# EXERCISE OBJECTIVE
Pull every line of the entries that has the word "before".

# THE INPUT
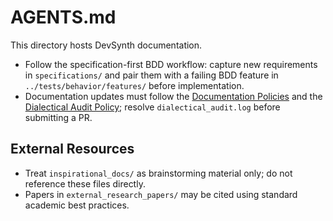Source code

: # AGENTS.md

This directory hosts DevSynth documentation.

- Follow the specification-first BDD workflow: capture new requirements in `specifications/` and pair them with a failing BDD feature in `../tests/behavior/features/` before implementation.
- Documentation updates must follow the [Documentation Policies](policies/documentation_policies.md) and the [Dialectical Audit Policy](policies/dialectical_audit.md); resolve `dialectical_audit.log` before submitting a PR.

## External Resources

- Treat `inspirational_docs/` as brainstorming material only; do not reference these files directly.
- Papers in `external_research_papers/` may be cited using standard academic best practices.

# EXERCISE ANSWER
- Follow the specification-first BDD workflow: capture new requirements in `specifications/` and pair them with a failing BDD feature in `../tests/behavior/features/` before implementation.
- Documentation updates must follow the [Documentation Policies](policies/documentation_policies.md) and the [Dialectical Audit Policy](policies/dialectical_audit.md); resolve `dialectical_audit.log` before submitting a PR.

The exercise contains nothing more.